* **Information supplied**

──────────────────────────────

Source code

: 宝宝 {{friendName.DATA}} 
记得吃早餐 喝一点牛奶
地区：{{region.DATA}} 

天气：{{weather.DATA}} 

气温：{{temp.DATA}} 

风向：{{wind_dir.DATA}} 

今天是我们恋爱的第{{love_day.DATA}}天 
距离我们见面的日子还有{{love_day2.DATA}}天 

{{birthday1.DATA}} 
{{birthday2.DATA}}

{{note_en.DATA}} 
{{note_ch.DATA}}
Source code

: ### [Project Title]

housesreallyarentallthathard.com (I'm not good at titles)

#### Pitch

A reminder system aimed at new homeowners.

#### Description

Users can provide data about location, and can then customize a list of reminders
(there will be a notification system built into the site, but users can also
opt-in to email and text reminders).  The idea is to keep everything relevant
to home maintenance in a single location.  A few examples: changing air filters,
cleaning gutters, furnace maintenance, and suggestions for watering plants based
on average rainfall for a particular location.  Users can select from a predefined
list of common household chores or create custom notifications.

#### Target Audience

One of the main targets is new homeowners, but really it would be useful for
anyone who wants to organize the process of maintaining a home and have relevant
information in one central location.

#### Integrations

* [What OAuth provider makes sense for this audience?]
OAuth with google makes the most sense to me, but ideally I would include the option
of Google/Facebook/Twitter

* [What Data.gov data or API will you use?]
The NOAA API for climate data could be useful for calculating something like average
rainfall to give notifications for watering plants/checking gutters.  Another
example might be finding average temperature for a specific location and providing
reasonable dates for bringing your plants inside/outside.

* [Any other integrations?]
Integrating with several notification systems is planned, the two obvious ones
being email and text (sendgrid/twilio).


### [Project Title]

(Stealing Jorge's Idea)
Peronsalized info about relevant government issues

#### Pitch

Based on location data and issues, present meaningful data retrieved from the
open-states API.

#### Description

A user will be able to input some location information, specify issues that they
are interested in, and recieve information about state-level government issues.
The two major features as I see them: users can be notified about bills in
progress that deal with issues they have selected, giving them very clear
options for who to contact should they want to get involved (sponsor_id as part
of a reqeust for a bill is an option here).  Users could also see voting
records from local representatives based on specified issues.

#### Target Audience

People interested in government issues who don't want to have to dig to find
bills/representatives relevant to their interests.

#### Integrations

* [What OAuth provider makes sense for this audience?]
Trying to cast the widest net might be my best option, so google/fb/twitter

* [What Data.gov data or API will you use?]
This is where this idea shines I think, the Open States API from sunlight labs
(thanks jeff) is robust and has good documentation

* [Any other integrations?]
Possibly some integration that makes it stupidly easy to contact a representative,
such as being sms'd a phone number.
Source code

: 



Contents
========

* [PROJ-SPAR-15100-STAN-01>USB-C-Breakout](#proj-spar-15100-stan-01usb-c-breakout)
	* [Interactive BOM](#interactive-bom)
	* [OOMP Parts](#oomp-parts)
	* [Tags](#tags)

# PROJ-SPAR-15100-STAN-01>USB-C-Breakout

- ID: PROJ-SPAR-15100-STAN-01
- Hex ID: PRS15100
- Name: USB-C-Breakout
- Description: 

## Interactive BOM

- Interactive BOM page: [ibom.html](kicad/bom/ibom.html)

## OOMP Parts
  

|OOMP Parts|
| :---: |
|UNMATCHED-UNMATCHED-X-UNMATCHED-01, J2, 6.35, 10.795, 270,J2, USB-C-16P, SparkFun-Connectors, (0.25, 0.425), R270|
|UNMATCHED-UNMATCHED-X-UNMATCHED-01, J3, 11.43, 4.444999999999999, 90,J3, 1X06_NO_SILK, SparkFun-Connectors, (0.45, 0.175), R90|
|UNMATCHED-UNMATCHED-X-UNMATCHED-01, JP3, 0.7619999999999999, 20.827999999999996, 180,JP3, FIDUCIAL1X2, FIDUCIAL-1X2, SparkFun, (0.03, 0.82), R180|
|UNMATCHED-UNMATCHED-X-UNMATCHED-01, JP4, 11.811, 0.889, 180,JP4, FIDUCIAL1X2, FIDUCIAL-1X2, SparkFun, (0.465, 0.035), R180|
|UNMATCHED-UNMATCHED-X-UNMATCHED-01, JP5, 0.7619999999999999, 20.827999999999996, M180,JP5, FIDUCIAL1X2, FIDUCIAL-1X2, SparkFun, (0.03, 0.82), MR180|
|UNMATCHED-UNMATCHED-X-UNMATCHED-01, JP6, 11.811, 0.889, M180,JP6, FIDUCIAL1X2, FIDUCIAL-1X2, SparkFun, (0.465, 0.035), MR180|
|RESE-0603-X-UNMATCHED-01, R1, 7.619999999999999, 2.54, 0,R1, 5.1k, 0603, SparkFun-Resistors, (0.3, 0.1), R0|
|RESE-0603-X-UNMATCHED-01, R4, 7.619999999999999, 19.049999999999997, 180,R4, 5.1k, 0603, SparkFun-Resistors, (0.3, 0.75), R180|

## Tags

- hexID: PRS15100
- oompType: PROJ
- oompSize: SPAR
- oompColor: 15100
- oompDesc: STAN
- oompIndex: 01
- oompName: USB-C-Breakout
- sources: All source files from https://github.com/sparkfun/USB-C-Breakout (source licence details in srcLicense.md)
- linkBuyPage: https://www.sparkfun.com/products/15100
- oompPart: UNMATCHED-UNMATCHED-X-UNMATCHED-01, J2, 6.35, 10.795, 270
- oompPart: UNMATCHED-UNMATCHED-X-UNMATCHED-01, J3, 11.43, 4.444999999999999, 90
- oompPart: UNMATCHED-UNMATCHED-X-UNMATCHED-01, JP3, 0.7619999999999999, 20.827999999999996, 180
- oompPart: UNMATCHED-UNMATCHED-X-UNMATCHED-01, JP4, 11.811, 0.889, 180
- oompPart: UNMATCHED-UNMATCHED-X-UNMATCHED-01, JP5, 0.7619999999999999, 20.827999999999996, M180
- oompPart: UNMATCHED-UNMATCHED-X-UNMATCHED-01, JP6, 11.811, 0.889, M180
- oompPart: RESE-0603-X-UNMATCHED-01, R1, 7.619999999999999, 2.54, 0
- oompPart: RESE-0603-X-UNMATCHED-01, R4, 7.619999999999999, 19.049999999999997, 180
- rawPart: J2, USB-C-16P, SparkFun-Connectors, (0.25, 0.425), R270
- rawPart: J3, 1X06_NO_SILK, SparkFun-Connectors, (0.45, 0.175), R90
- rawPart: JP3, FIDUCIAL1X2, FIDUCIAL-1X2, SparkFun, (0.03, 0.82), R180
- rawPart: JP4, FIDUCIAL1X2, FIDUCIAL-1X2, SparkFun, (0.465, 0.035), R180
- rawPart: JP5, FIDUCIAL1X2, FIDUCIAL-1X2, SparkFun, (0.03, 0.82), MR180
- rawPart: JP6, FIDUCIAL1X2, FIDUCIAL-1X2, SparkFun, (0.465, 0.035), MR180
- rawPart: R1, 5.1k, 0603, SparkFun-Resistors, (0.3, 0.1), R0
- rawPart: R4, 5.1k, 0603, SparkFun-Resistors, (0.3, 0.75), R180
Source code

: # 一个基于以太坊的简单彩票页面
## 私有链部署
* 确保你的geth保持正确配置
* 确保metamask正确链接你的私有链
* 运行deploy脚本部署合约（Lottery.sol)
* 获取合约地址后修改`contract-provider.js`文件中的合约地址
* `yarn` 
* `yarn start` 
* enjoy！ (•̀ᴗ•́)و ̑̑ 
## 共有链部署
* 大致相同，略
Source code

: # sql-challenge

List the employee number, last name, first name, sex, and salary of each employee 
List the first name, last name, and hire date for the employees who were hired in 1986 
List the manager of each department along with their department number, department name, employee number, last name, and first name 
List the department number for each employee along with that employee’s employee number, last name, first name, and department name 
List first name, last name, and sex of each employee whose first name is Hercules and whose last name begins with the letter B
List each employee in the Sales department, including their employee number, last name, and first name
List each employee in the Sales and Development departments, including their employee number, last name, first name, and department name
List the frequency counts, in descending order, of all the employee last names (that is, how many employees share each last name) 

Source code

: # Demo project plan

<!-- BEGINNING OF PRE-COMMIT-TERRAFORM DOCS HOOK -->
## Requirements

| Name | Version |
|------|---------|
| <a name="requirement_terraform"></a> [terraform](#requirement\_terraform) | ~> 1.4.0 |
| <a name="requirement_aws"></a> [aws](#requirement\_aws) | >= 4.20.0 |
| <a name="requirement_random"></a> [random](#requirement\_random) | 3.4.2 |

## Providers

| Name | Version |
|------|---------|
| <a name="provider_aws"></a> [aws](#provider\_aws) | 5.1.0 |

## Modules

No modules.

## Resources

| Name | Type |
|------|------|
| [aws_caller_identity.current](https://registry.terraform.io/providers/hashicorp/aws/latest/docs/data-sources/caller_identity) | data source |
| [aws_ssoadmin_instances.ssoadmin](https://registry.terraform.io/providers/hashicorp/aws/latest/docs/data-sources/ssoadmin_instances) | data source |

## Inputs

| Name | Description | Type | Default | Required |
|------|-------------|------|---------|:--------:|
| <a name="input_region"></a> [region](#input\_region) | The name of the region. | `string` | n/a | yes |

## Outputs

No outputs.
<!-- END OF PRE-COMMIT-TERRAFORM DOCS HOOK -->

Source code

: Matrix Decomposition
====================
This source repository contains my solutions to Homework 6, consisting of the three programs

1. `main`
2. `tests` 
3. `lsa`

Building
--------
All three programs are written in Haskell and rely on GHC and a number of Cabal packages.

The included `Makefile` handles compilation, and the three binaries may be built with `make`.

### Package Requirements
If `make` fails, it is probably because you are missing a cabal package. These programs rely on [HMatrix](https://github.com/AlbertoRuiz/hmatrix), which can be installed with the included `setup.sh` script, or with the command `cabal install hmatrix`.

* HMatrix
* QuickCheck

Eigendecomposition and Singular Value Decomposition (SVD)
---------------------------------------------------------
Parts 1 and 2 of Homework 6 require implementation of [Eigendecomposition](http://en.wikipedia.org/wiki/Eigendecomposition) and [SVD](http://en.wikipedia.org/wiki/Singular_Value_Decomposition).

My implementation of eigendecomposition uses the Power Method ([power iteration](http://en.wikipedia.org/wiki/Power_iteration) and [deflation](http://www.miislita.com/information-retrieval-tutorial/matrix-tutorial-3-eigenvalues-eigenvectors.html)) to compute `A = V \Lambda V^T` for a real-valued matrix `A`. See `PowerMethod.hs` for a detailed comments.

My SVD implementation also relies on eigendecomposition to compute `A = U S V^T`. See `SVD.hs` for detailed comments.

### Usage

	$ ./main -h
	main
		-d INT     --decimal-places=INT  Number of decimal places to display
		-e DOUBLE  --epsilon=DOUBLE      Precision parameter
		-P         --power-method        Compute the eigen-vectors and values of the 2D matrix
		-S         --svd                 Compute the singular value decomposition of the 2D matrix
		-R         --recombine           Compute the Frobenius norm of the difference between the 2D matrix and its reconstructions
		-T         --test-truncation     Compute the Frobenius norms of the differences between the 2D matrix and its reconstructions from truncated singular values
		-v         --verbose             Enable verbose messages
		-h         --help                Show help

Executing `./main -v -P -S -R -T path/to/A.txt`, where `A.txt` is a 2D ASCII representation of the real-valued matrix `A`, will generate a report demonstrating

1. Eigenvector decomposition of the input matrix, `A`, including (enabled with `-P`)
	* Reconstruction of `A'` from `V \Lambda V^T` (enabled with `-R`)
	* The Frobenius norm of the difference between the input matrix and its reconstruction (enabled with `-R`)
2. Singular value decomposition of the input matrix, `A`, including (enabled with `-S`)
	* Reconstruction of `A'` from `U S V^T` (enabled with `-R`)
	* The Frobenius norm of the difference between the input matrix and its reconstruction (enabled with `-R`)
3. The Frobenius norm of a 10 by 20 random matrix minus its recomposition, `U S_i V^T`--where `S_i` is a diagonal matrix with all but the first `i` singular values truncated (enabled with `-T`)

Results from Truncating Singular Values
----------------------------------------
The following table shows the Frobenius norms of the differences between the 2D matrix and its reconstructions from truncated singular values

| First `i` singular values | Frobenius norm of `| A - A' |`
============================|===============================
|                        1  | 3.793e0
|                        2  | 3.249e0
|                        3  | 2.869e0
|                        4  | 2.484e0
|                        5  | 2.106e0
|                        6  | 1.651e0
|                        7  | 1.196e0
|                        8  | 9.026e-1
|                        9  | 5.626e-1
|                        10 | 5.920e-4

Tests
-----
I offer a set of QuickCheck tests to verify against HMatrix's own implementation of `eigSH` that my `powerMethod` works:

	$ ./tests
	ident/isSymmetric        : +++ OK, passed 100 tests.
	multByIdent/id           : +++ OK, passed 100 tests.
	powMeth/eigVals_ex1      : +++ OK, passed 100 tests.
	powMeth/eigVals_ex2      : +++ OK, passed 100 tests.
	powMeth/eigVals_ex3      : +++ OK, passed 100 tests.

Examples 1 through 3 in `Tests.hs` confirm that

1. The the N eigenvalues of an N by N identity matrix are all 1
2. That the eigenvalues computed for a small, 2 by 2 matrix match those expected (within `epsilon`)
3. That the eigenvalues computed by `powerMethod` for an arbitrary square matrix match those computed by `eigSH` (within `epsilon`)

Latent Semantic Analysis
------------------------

──────────────────────────────

* **What is being asked**
Within the material above, how many lines contain "Resistors"? Only the number should be given.

* **Response**
4